I’ve harboured hopes of seeing Thornton Wilder’s Our Town on the London stage for quite a while now, at least since seeing Sam Wood’s creaky, compromised yet perfectly charming 1940 film version some years ago. Often performed in the States, Wilder’s 1938 Pulitzer-winner has never found so much favour on these shores, perhaps due to the slightly twee, quaint, folksy reputation that the play has developed, a reputation which belies the stylistic innovations and philosophical reach of this wryly metatheatrical, fourth-wall-busting portrait of an archetypal American small town at the turn of the century.
A long-running success Off-Broadway that subsequently toured to other American cities, actor-director David Cromer’s take on the play has now arrived at the Almeida. And if it’s not quite the production that I dreamed of seeing, it proves an arresting, sometimes fascinating experience nonetheless. Setting the audience on three sides of the action, in a way that makes us both detached observers and participants of the community represented, Cromer himself takes the role of the Stage Manager, a figure who’s our guide to the geography, history, and, most importantly, the inhabitants of Grover’s Corners, New Hampshire.
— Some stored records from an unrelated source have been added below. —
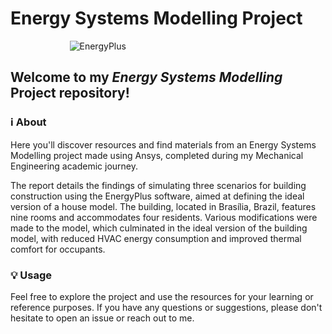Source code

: # Energy Systems Modelling Project
&nbsp; &nbsp; &nbsp; &nbsp; &nbsp; &nbsp; &nbsp; &nbsp; &nbsp; &nbsp; &nbsp; &nbsp; <img src="https://www.batisim.net/images/stories/cetteg/eplus-graph-banner2.png" width="auto" height="auto" alt="EnergyPlus">

## Welcome to my <em>Energy Systems Modelling</em> Project repository!

### ℹ️ About
Here you'll discover resources and find materials from an Energy Systems Modelling project made using Ansys, completed during my Mechanical Engineering academic journey.

The report details the findings of simulating three scenarios for building construction using the EnergyPlus software, aimed at defining the ideal version of a house model. The building, located in Brasília, Brazil, features nine rooms and accommodates four residents. Various modifications were made to the model, which culminated in the ideal version of the building model, with reduced HVAC energy consumption and improved thermal comfort for occupants.

### 💡 Usage
Feel free to explore the project and use the resources for your learning or reference purposes. If you have any questions or suggestions, please don't hesitate to open an issue or reach out to me.
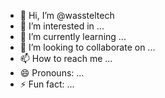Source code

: - 👋 Hi, I’m @wassteltech
- 👀 I’m interested in ...
- 🌱 I’m currently learning ...
- 💞️ I’m looking to collaborate on ...
- 📫 How to reach me ...
- 😄 Pronouns: ...
- ⚡ Fun fact: ...

<!---
wassteltech/wassteltech is a ✨ special ✨ repository because its `README.md` (this file) appears on your GitHub profile.
You can click the Preview link to take a look at your changes.
--->
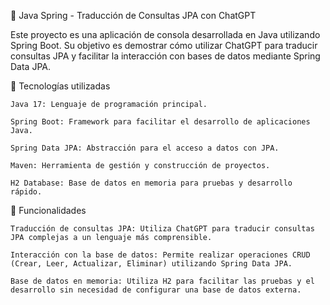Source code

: 🧠 Java Spring - Traducción de Consultas JPA con ChatGPT

Este proyecto es una aplicación de consola desarrollada en Java utilizando Spring Boot. Su objetivo es demostrar cómo utilizar ChatGPT para traducir consultas JPA y facilitar la interacción con bases de datos mediante Spring Data JPA.

🚀 Tecnologías utilizadas

    Java 17: Lenguaje de programación principal.

    Spring Boot: Framework para facilitar el desarrollo de aplicaciones Java.

    Spring Data JPA: Abstracción para el acceso a datos con JPA.

    Maven: Herramienta de gestión y construcción de proyectos.

    H2 Database: Base de datos en memoria para pruebas y desarrollo rápido.


🧰 Funcionalidades

    Traducción de consultas JPA: Utiliza ChatGPT para traducir consultas JPA complejas a un lenguaje más comprensible.

    Interacción con la base de datos: Permite realizar operaciones CRUD (Crear, Leer, Actualizar, Eliminar) utilizando Spring Data JPA.

    Base de datos en memoria: Utiliza H2 para facilitar las pruebas y el desarrollo sin necesidad de configurar una base de datos externa.
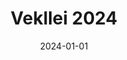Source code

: ---
title: Vekllei 2024
fulltitle: Vekllei 2024

date: 2024-01-01

tags:
- 2024

characters:
- tzipora
- baron
- ayn
categories:
- story
keywords:
- 2024

rgb: 145, 97, 90

url: /stories/2024/

toc: false

image: /images/fullres/2024.jpg
reddit:
print:
video:
caption: The first morning of 2064. Ayn is collecting arctic basil for the eggs.
---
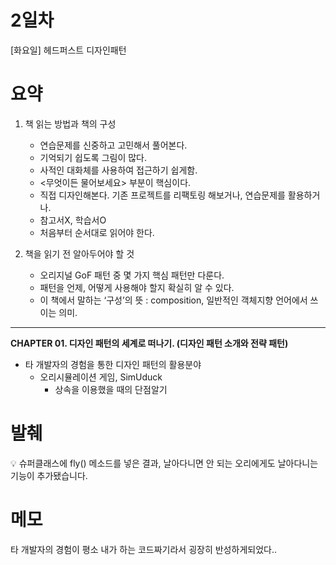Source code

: # 2일차

[화요일] 헤드퍼스트 디자인패턴

# 요약

1. 책 읽는 방법과 책의 구성
    - 연습문제를 신중하고 고민해서 풀어본다.
    - 기억되기 쉽도록 그림이 많다.
    - 사적인 대화체를 사용하여 접근하기 쉽게함.
    - <무엇이든 물어보세요> 부분이 핵심이다.
    - 직접 디자인해본다. 기존 프로젝트를 리팩토링 해보거나, 연습문제를 활용하거나.
    - 참고서X, 학습서O
    - 처음부터 순서대로 읽어야 한다.
    
2. 책을 읽기 전 알아두어야 할 것
    - 오리지널 GoF 패턴 중 몇 가지 핵심 패턴만 다룬다.
    - 패턴을 언제, 어떻게 사용해야 할지 확실히 알 수 있다.
    - 이 책에서 말하는 ‘구성’의 뜻 : composition, 일반적인 객체지향 언어에서 쓰이는 의미.

---

**CHAPTER 01. 디자인 패턴의 세계로 떠나기. (디자인 패턴 소개와 전략 패턴)**

- 타 개발자의 경험을 통한 디자인 패턴의 활용분야
    - 오리시뮬레이션 게임, SimUduck
        - 상속을 이용했을 때의 단점알기

# 발췌

<aside>
💡 슈퍼클래스에 fly() 메소드를 넣은 결과, 날아다니면 안 되는 오리에게도 날아다니는 기능이 추가됐습니다.

</aside>

# 메모

타 개발자의 경험이 평소 내가 하는 코드짜기라서 굉장히 반성하게되었다..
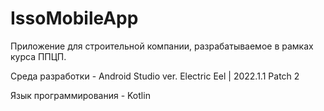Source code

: # IssoMobileApp

Приложение для строительной компании, разрабатываемое в рамках курса ППЦП.

Среда разработки - Android Studio ver. Electric Eel | 2022.1.1 Patch 2

Язык программирования - Kotlin
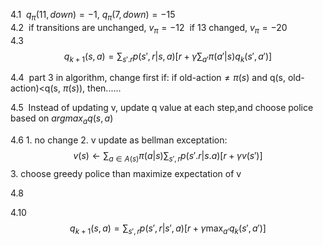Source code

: 4.1
​    $q_{\pi}(11,down)=-1$, $q_{\pi}(7,down)=-15$
​    
4.2
​    if transitions are unchanged, $v_{\pi}=-12$
​    if 13 changed, $v_{\pi}=-20$
​    
4.3
​    $$ q_{k+1}(s,a)=\sum_{s'.r}p(s',r|s,a)[r+\gamma \sum_{a'}\pi(a'|s)q_k(s',a')] $$

4.4
​    part 3 in algorithm, change first if: if old-action$\ne \pi(s)$ and q(s, old-action)<q(s, $\pi(s)$), then......

4.5
​    Instead of updating v, update q value at each step,and choose police based on $argmax_aq(s,a)$

4.6
    1. no change
    2. v update as bellman exceptation:
        $$ v(s) \leftarrow \sum_{a\in A(s)}\pi(a|s)\sum_{s',r}p(s'.r|s.a)[r+\gamma v(s')] $$
    3. choose greedy police than maximize expectation of v  
    
4.8
    

4.10
    $$ q_{k+1}(s,a)=\sum_{s',r}p(s',r|s',a)[r+\gamma \max_{a'}q_k(s',a')] $$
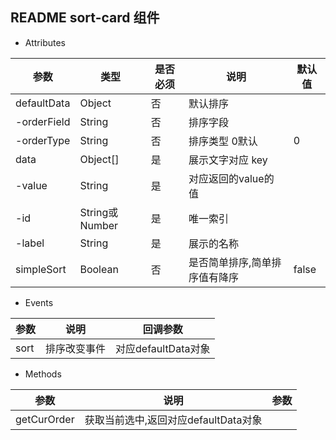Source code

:## README sort-card 组件

- Attributes

| 参数               | 类型             | 是否必须   | 说明                                                       | 默认值   |
| ----------------- | ---------------- | -------- | ---------------------------------------------------------- | -------- |
| defaultData       | Object           | 否       | 默认排序                                                     |          |
| -orderField       | String           | 否       | 排序字段                                                     |          |
| -orderType        | String           | 否       | 排序类型 0默认                                                     | 0     |
| data              | Object[]         | 是       | 展示文字对应 key                                             |     |
| -value            | String           | 是       | 对应返回的value的值                                         |    |
| -id               | String或Number    | 是       | 唯一索引                                                     |      |
| -label             | String           | 是       | 展示的名称                                               |      |
| simpleSort        | Boolean          | 否       | 是否简单排序,简单排序值有降序                                  |    false     |                                        |        |

- Events

| 参数             | 说明         | 回调参数                       |
| ---------------- | ------------ | ------------------------------ |
| sort    | 排序改变事件 | 对应defaultData对象 |

- Methods

| 参数            | 说明                          | 参数        |
| --------------- | ----------------------------- | ----------- |
| getCurOrder      | 获取当前选中,返回对应defaultData对象                |            |
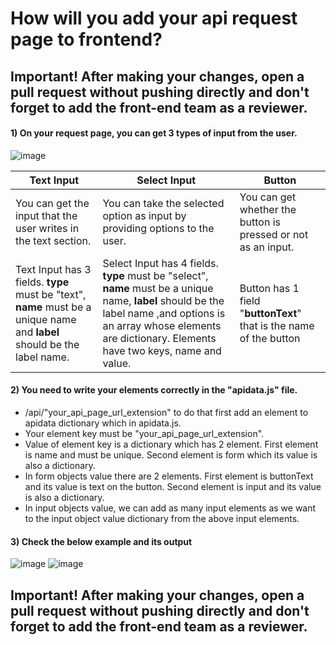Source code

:# How will you add your api request page to frontend?
## **Important!** After making your changes, open a pull request without pushing directly and don't forget to add the front-end team as a reviewer. 
#### 1) On your request page, you can get 3 types of input from the user.

![image](https://user-images.githubusercontent.com/82322653/236806288-36b0754b-3811-430a-bb34-0df1f7c27b13.png)

| Text Input | Select Input | Button |
| --- | --- | --- |
| You can get the input that the user writes in the text section. |You can take the selected option as input by providing options to the user. | You can get whether the button is pressed or not as an input.|
| Text Input has 3 fields. **type** must be "text", **name** must be a unique name and **label** should be the label name. | Select Input has 4 fields. **type** must be "select", **name** must be a unique name, **label** should be the label name ,and options is an array whose elements are dictionary. Elements have two keys, name and value.  | Button has 1 field "**buttonText**" that is the name of the button |

#### 2) You need to write your elements correctly in the "apidata.js" file.
* /api/"your_api_page_url_extension" to do that first add an element to apidata dictionary which in apidata.js.
* Your element key must be "your_api_page_url_extension".
* Value of element key is a dictionary which has 2 element. First element is name and must be unique. Second element is form which its value is also a dictionary.
* In form objects value there are 2 elements. First element is buttonText and its value is text on the button. Second element is input and its value is also a dictionary.
* In input objects value, we can add as many input elements as we want to the input object value dictionary from the above input elements.

#### 3) Check the below example and its output
![image](https://user-images.githubusercontent.com/82322653/236811638-52666c80-9907-412e-b052-9ac802d7eb25.png) 
![image](https://user-images.githubusercontent.com/82322653/236812138-a491e7ce-38b9-4369-88ef-7f2a5b39dee3.png)

## **Important!** After making your changes, open a pull request without pushing directly and don't forget to add the front-end team as a reviewer. 
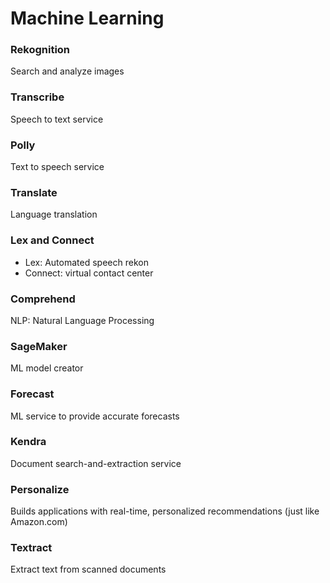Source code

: <h1>Machine Learning</h1>

<h3>Rekognition</h3>
<p>Search and analyze images</p>

<h3>Transcribe</h3>
<p>Speech to text service</p>

<h3>Polly</h3>
<p>Text to speech service</p>

<h3>Translate</h3>
<p>Language translation</p>

<h3>Lex and Connect</h3>
<ul>
    <li>Lex: Automated speech rekon </li>
    <li>Connect: virtual contact center</li>
</ul>

<h3>Comprehend</h3>
<p>NLP: Natural Language Processing</p>

<h3>SageMaker</h3>
<p>ML model creator</p>

<h3>Forecast</h3>
<p>ML service to provide accurate forecasts</p>

<h3>Kendra</h3>
<p>Document search-and-extraction service</p>

<h3>Personalize</h3>
<p>Builds applications with real-time, personalized recommendations (just like Amazon.com)</p>

<h3>Textract</h3>
<p>Extract text from scanned documents</p>

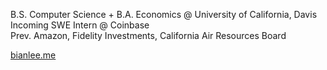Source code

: B.S. Computer Science + B.A. Economics @ University of California, Davis
<br/>Incoming SWE Intern @ Coinbase
<br/>Prev. Amazon, Fidelity Investments, California Air Resources Board

<a href="https://bianlee.me" target="_blank">bianlee.me</a>
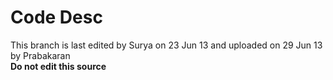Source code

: Code Desc
=========

This branch is last edited by Surya on 23 Jun 13 and uploaded on 29 Jun 13 by Prabakaran
<br>
<b>Do not edit this source<b>

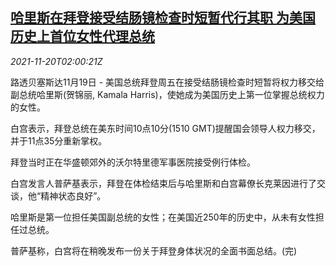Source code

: <!--1637373663000-->
[哈里斯在拜登接受结肠镜检查时短暂代行其职 为美国历史上首位女性代理总统](https://cn.reuters.com/article/us-harris-female-acting-president-1120-idCNKBS2I502O)
------

<div><i>2021-11-20T02:00:21Z</i></div><p>路透贝塞斯达11月19日 - 美国总统拜登周五在接受结肠镜检查时短暂将权力移交给副总统哈里斯(贺锦丽, Kamala Harris)，使她成为美国历史上第一位掌握总统权力的女性。</p><p>白宫表示，拜登总统在美东时间10点10分(1510 GMT)提醒国会领导人权力移交，并于11点35分重新掌权。</p><p>拜登当时正在华盛顿郊外的沃尔特里德军事医院接受例行体检。</p><p>白宫发言人普萨基表示，拜登在体检结束后与哈里斯和白宫幕僚长克莱因进行了交谈，他“精神状态良好”。</p><p>哈里斯是第一位担任美国副总统的女性；在美国近250年的历史中，从未有女性担任过总统。</p><p>普萨基称，白宫将在稍晚发布一份关于拜登身体状况的全面书面总结。(完)</p>
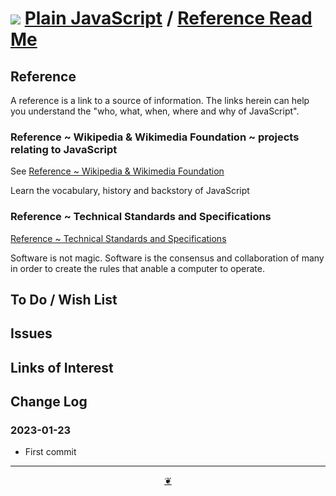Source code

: # [![](https://plain-javascript.github.io/assets/svg/octicon.svg )](https://github.com/plain-javascript/ "Source code on GitHub" ) [Plain JavaScript]( https://plain-javascript.github.io/ "Home page" ) / [Reference Read Me]( https://plain-javascript.github.io/awesome-list/#reference/README.md "2023-01-23" )

<!--
<div class=iframe-resize ><iframe src=https://plain-javascript.github.io/ height=100% width=100% ></iframe></div>
_"Home Read Me" in a resizable window_

## Full Screen: [Home]( https://plain-javascript.github.io/assets/ )

-->

## Reference

A reference is a link to a source of information. The links herein can help you understand the "who, what, when, where and why of JavaScript".

### Reference ~ Wikipedia & Wikimedia Foundation ~ projects relating to JavaScript

See [Reference ~ Wikipedia & Wikimedia Foundation]( https://plain-javascript.github.io/awesome-list/#reference/reference-wikipedia-wikimedia.md )

Learn the vocabulary, history and backstory of JavaScript

### Reference ~ Technical Standards and Specifications

[Reference ~ Technical Standards and Specifications]( https://plain-javascript.github.io/awesome-list/#reference/reference-technical-standards.md)


Software is not magic. Software is the consensus and collaboration of many in order to create the rules that anable a computer to operate.



## To Do / Wish List


## Issues


## Links of Interest


## Change Log


### 2023-01-23

* First commit


***

<center title="Hello! Click me to go up to the top" ><a class=aDingbat href=javascript:window.scrollTo(0,0);> ❦ </a></center>

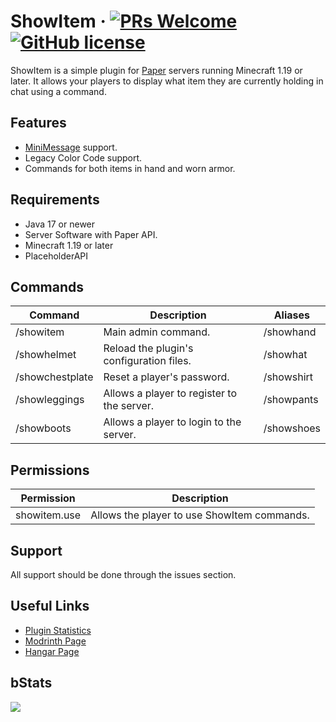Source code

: # ShowItem &middot; [![PRs Welcome](https://img.shields.io/badge/PRs-welcome-brightgreen.svg?style=flat-square)](http://makeapullrequest.com) [![GitHub license](https://img.shields.io/badge/license-MIT-blue.svg?style=flat-square)](https://github.com/firewolf8385/CustomItemAPI/blob/master/LICENSE)

ShowItem is a simple plugin for [Paper](http://www.papermc.io) servers running Minecraft 1.19 or later. It allows your players to display what item they are currently holding in chat using a command.

## Features
*  [MiniMessage](https://docs.advntr.dev/minimessage/format.html) support.
* Legacy Color Code support.
* Commands for both items in hand and worn armor.

## Requirements
* Java 17 or newer
* Server Software with Paper API.
* Minecraft 1.19 or later
* PlaceholderAPI

## Commands
| Command         | Description                                | Aliases    |
|-----------------|--------------------------------------------|------------|
| /showitem       | Main admin command.                        | /showhand  |
| /showhelmet     | Reload the plugin's configuration files.   | /showhat   |
| /showchestplate | Reset a player's password.                 | /showshirt |
| /showleggings   | Allows a player to register to the server. | /showpants |
| /showboots      | Allows a player to login to the server.    | /showshoes |

## Permissions
| Permission              | Description                                 |
|-------------------------|---------------------------------------------|
| showitem.use            | Allows the player to use ShowItem commands. |

## Support
All support should be done through the issues section.

## Useful Links
* [Plugin Statistics](https://bstats.org/plugin/bukkit/FShowItem/19781)
* [Modrinth Page](https://modrinth.com/plugin/showitem)
* [Hangar Page](https://hangar.papermc.io/firewolf8385/ShowItem)

## bStats
<a href="https://bstats.org/plugin/bukkit/FShowItem/19781"><img src="https://bstats.org/signatures/bukkit/FShowItem.svg"/></a>
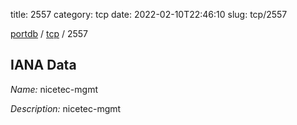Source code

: title: 2557
category: tcp
date: 2022-02-10T22:46:10
slug: tcp/2557

[portdb](/) / [tcp](/category/tcp.html) / 2557


## IANA Data

_Name:_ nicetec-mgmt

_Description:_ nicetec-mgmt

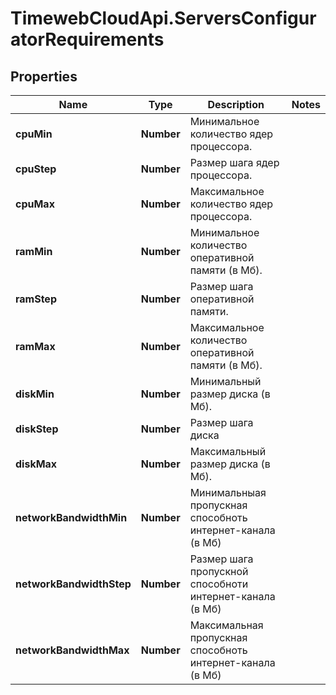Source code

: # TimewebCloudApi.ServersConfiguratorRequirements

## Properties

Name | Type | Description | Notes
------------ | ------------- | ------------- | -------------
**cpuMin** | **Number** | Минимальное количество ядер процессора. | 
**cpuStep** | **Number** | Размер шага ядер процессора. | 
**cpuMax** | **Number** | Максимальное количество ядер процессора. | 
**ramMin** | **Number** | Минимальное количество оперативной памяти (в Мб). | 
**ramStep** | **Number** | Размер шага оперативной памяти. | 
**ramMax** | **Number** | Максимальное количество оперативной памяти (в Мб). | 
**diskMin** | **Number** | Минимальный размер диска (в Мб). | 
**diskStep** | **Number** | Размер шага диска | 
**diskMax** | **Number** | Максимальный размер диска (в Мб). | 
**networkBandwidthMin** | **Number** | Минимальныая пропускная способноть интернет-канала (в Мб) | 
**networkBandwidthStep** | **Number** | Размер шага пропускной способноти интернет-канала (в Мб) | 
**networkBandwidthMax** | **Number** | Максимальная пропускная способноть интернет-канала (в Мб) |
And the production ups the Brechtian ante even further than Wilder’s text demands, with the actors appearing in what look to be their own clothes and speaking in their own (British) accents.
The result is a self-conscious “roughing up” of the play that sometimes cuts against the grain of the material: determinedly anti-lyrical, the production never becomes as moving as it might. But, at its best, the evening has something of the oddity and charge that American audiences seeing the play for the first time in the late ‘30s might have experienced. The play’s defence of the contours and patterns of “ordinary” life as a suitable subject for drama still resonates, and Cromer’s approach allows for an unforgettable Act Three flourish, one that makes the whole production come together.